| EXERCISE |
Retype the data exactly, from its first line to the line containing "### 22.1 引用", including both, and skip any picture.

(Plain-text document sources)
__________
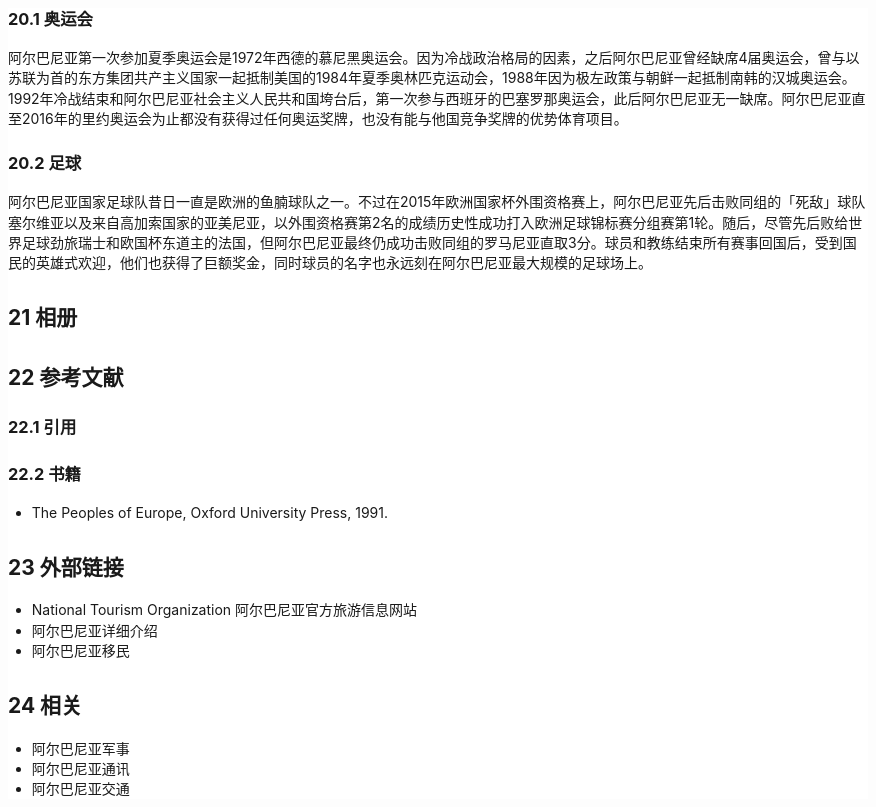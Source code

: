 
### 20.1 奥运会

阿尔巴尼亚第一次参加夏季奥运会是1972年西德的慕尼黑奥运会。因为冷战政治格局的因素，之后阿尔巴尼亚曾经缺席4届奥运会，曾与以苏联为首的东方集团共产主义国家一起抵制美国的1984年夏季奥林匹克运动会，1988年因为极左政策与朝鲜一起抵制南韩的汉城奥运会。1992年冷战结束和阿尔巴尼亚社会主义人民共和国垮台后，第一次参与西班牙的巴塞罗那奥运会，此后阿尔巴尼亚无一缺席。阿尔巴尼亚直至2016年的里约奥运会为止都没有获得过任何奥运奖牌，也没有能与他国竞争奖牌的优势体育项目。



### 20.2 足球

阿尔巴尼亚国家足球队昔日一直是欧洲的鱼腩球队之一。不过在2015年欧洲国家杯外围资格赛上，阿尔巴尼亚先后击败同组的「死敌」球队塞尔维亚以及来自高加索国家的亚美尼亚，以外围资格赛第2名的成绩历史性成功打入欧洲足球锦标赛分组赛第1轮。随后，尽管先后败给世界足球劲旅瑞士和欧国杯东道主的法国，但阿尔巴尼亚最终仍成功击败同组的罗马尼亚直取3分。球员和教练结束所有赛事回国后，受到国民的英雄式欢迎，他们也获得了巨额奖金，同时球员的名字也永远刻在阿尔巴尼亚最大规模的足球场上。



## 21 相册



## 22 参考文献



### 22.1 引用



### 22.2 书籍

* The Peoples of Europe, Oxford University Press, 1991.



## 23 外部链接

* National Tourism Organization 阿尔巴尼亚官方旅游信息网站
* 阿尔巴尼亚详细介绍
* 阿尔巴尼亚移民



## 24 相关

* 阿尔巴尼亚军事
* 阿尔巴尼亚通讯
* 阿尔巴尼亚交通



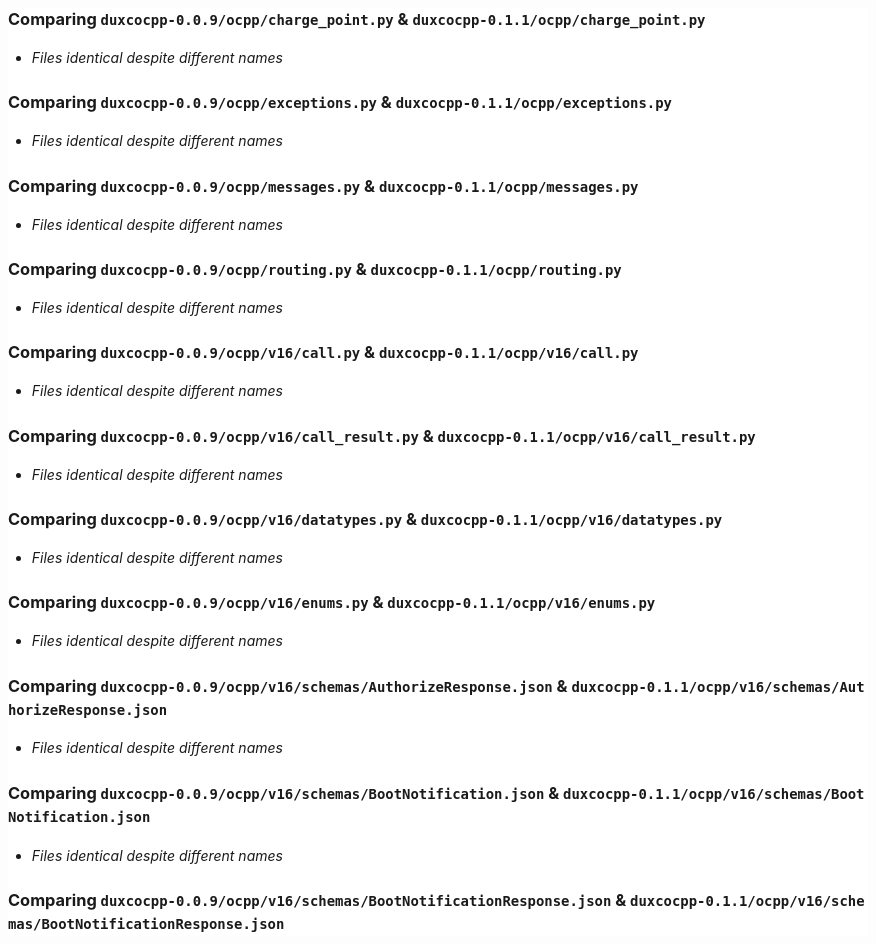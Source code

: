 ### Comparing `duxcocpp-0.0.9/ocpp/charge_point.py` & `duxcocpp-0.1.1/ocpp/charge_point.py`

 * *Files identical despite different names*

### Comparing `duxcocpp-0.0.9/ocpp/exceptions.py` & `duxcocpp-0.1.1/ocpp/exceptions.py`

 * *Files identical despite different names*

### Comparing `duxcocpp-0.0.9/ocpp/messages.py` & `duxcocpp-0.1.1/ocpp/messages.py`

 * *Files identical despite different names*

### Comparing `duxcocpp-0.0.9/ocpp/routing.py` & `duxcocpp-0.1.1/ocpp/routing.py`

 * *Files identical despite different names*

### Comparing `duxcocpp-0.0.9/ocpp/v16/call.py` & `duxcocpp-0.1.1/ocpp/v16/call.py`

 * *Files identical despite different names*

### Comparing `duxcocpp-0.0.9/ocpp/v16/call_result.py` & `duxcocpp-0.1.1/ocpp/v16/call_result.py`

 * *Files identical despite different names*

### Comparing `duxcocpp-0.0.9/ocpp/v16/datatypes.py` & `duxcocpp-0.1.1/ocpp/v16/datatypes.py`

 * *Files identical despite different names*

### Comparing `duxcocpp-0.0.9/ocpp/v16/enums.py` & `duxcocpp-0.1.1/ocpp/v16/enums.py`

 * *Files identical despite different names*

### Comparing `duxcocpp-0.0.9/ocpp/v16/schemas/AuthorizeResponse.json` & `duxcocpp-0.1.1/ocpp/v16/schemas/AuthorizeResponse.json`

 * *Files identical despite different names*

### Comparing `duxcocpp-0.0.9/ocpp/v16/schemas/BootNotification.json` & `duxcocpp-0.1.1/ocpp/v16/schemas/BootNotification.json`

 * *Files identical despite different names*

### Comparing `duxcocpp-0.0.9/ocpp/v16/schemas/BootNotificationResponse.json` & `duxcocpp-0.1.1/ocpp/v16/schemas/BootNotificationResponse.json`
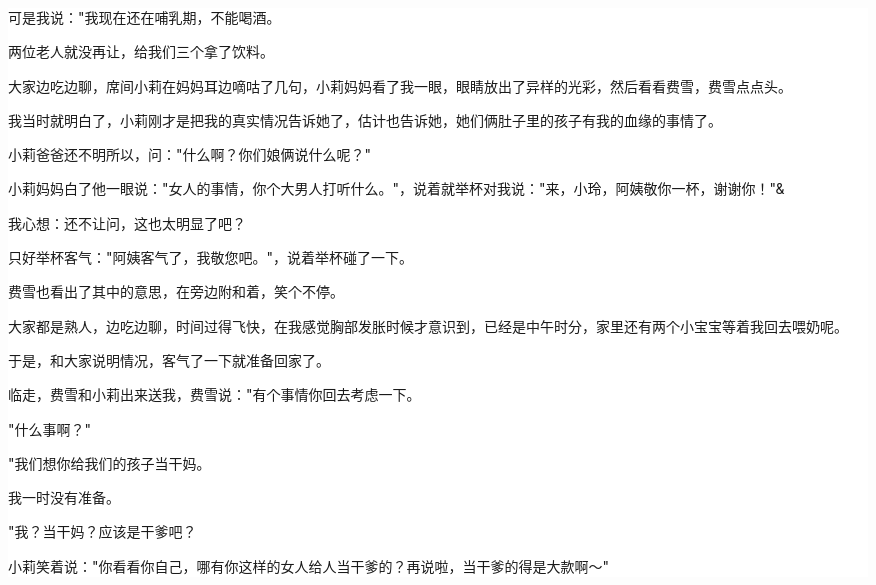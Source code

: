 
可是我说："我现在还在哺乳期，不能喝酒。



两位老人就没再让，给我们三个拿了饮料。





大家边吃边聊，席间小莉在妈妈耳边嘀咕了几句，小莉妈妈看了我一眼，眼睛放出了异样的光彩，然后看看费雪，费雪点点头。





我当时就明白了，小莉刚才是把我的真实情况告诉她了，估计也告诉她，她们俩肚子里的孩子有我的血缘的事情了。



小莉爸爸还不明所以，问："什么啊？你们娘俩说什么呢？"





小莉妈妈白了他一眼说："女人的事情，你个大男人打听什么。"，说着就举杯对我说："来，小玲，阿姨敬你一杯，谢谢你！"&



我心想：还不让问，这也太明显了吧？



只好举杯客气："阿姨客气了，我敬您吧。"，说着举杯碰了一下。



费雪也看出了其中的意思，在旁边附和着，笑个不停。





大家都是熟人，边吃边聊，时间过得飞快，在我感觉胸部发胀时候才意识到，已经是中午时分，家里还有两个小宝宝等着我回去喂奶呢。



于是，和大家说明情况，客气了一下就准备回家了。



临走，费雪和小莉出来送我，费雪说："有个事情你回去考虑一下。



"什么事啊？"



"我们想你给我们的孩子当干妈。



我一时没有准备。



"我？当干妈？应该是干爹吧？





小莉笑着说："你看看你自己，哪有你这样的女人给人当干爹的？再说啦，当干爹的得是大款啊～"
__________
| WRITTEN ANSWER |
Source code

: 
### 20.1 奥运会

阿尔巴尼亚第一次参加夏季奥运会是1972年西德的慕尼黑奥运会。因为冷战政治格局的因素，之后阿尔巴尼亚曾经缺席4届奥运会，曾与以苏联为首的东方集团共产主义国家一起抵制美国的1984年夏季奥林匹克运动会，1988年因为极左政策与朝鲜一起抵制南韩的汉城奥运会。1992年冷战结束和阿尔巴尼亚社会主义人民共和国垮台后，第一次参与西班牙的巴塞罗那奥运会，此后阿尔巴尼亚无一缺席。阿尔巴尼亚直至2016年的里约奥运会为止都没有获得过任何奥运奖牌，也没有能与他国竞争奖牌的优势体育项目。



### 20.2 足球

阿尔巴尼亚国家足球队昔日一直是欧洲的鱼腩球队之一。不过在2015年欧洲国家杯外围资格赛上，阿尔巴尼亚先后击败同组的「死敌」球队塞尔维亚以及来自高加索国家的亚美尼亚，以外围资格赛第2名的成绩历史性成功打入欧洲足球锦标赛分组赛第1轮。随后，尽管先后败给世界足球劲旅瑞士和欧国杯东道主的法国，但阿尔巴尼亚最终仍成功击败同组的罗马尼亚直取3分。球员和教练结束所有赛事回国后，受到国民的英雄式欢迎，他们也获得了巨额奖金，同时球员的名字也永远刻在阿尔巴尼亚最大规模的足球场上。



## 21 相册



## 22 参考文献



### 22.1 引用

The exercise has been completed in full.